The toughest challenge of the tournament for Mark was bounce back from the team’s heartbreaking 21-5 loss to Singapore in the preliminary round. But bounce back they did, beating Sri Lanka 19-12 in the semi-final, thanks to tries from Jack Abbott and Mark’s fellow under-20 representatives James Karton and Paul Altier.
“We could have done a lot better in the beginning against Singapore,” said Mark, “but we came back from that and beat Sir Lanka, a very tough team as well.”
Mark stressed that the final game was a tough one. “Thailand was sort of unpredictable.

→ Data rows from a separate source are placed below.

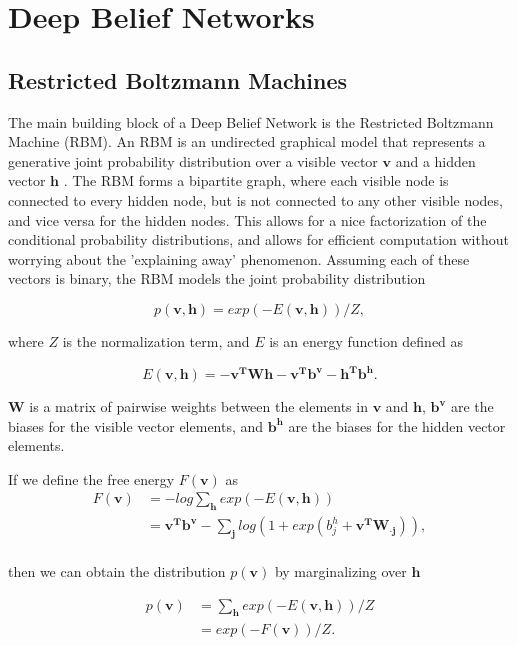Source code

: \documentclass{article}
\begin{document}
\section{Deep Belief Networks}

\subsection{Restricted Boltzmann Machines}

The main building block of a Deep Belief Network is the Restricted Boltzmann
Machine (RBM). An RBM is an undirected graphical model that represents a
generative joint probability distribution over a visible vector $\mathbf{v}$
and a hidden vector $\mathbf{h}$ \cite{mnih2012conditional}. The RBM forms a
bipartite graph, where each visible node is connected to every hidden node, but
is not connected to any other visible nodes, and vice versa for the hidden
nodes.  This allows for a nice factorization of the conditional probability
distributions, and allows for efficient computation without worrying about the
'explaining away' phenomenon. Assuming each of these vectors is binary,
the RBM models the joint probability distribution

\[
  p \left( \mathbf{v}, \mathbf{h} \right) = 
  exp \left(-E \left( \mathbf{v}, \mathbf{h} \right) \right) / Z,
\]

where $Z$ is the normalization term, and $E$ is an energy function defined as

\[
  E \left( \mathbf{v}, \mathbf{h} \right) = 
  - \mathbf{v^TWh} - \mathbf{v^Tb^v} - \mathbf{h^Tb^h}.
\]

$\mathbf{W}$ is a matrix of pairwise weights between the elements in 
$\mathbf{v}$ and $\mathbf{h}$, $\mathbf{b^v}$ are the biases for the visible
vector elements, and $\mathbf{b^h}$ are the biases for the hidden vector
elements.

If we define the free energy $F(\mathbf{v})$ as
\begin{align*}
  F \left( \mathbf{v} \right) &= -log \sum_{\mathbf{h}} exp \left( -E \left( \mathbf{v,h} \right) \right) \\
  &= \mathbf{v^Tb^v} - \sum_{\mathbf{j}} log
    \left(
      1 + exp \left( b_j^h + \mathbf{v^TW_{\cdot j}} \right)
    \right), \\
\end{align*}

then we can obtain the distribution $p(\mathbf{v})$ by marginalizing over
$\mathbf{h}$

\begin{align*}
  p(\mathbf{v}) &= \sum_{\mathbf{h}} exp(-E(\mathbf{v, h})) / Z \\
                &= exp(-F(\mathbf{v})) / Z. \\
\end{align*}
\end{document}

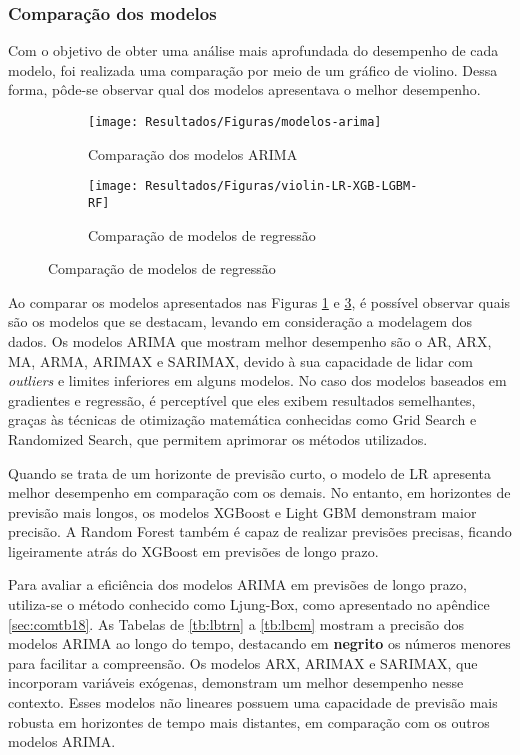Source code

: \subsubsection{Compara\c c\~ao dos modelos}

Com o objetivo de obter uma análise mais aprofundada do desempenho de cada modelo, foi realizada uma comparação por meio de um gráfico de violino. Dessa forma, pôde-se observar qual dos modelos apresentava o melhor desempenho.


\begin{figure}[!htb]
	\centering
	\caption{Análise comparativa dos modelos utilizando gráficos de violino}
	\begin{subfigure}{0.9\textwidth}
		\texttt{[image: Resultados/Figuras/modelos-arima]}
		\caption{Comparação dos modelos ARIMA}
		\label{fig:modelos-arima}
	\end{subfigure}
	
	\begin{subfigure}{0.9\textwidth}
		\texttt{[image: Resultados/Figuras/violin-LR-XGB-LGBM-RF]}
		\caption{Comparação de modelos de regressão}
		\label{fig:violin-lr-xgb-lgbm-rf}
	\end{subfigure}
	
\end{figure}

Ao comparar os modelos apresentados nas Figuras \ref{fig:modelos-arima} e \ref{fig:violin-lr-xgb-lgbm-rf}, é possível observar quais são os modelos que se destacam, levando em consideração a modelagem dos dados. Os modelos ARIMA que mostram melhor desempenho são o AR, ARX, MA, ARMA, ARIMAX e SARIMAX, devido à sua capacidade de lidar com \textit{outliers} e limites inferiores em alguns modelos. No caso dos modelos baseados em gradientes e regressão, é perceptível que eles exibem resultados semelhantes, graças às técnicas de otimização matemática conhecidas como Grid Search e Randomized Search, que permitem aprimorar os métodos utilizados.

Quando se trata de um horizonte de previsão curto, o modelo de LR apresenta melhor desempenho em comparação com os demais. No entanto, em horizontes de previsão mais longos, os modelos XGBoost e Light GBM demonstram maior precisão. A Random Forest também é capaz de realizar previsões precisas, ficando ligeiramente atrás do XGBoost em previsões de longo prazo.

Para avaliar a eficiência dos modelos ARIMA em previsões de longo prazo, utiliza-se o método conhecido como Ljung-Box, como apresentado no apêndice \ref{sec:comtb18}. As Tabelas de \ref{tb:lbtrn} a \ref{tb:lbcm} mostram a precisão dos modelos ARIMA ao longo do tempo, destacando em \textbf{negrito} os números menores para facilitar a compreensão. Os modelos ARX, ARIMAX e SARIMAX, que incorporam variáveis exógenas, demonstram um melhor desempenho nesse contexto. Esses modelos não lineares possuem uma capacidade de previsão mais robusta em horizontes de tempo mais distantes, em comparação com os outros modelos ARIMA.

We never really knew what they were doing, they always kept us guessing,” he said.
Thailand took a 7-0 lead earl in the match, but Hong Kong strengthened their attack, and Paul Altier and Ryan Walker scored to secure the championship.
Thailand’s captain Thitisan Goodburn, 17, agreed that the final against Hong Kong was very challenging.
“I think we did a very good job. We made some mistakes and let a few tries in,” said Thitisan. “We had to keep pressing them hard and not letting through missed tackles, and not letting them through the lines. But a lot of us were very tired and there were a lot of defensive errors, and we couldn’t keep up with their attack.”
He added that the Hong Kong team taught them a lot about technique and mental toughness.
The championship helped Thitisan realise that physical fitness and experience both play a vital role in every competition. “Stamina is really important,” he said.
Overcoming a frustrating loss, and playing hard straight through to the final whistle, the Hong Kong team showed that they have what it takes to be champions.
“We stuck to our structure and executed our skills well,” Mark said. “I’m so excited and proud of the boys!”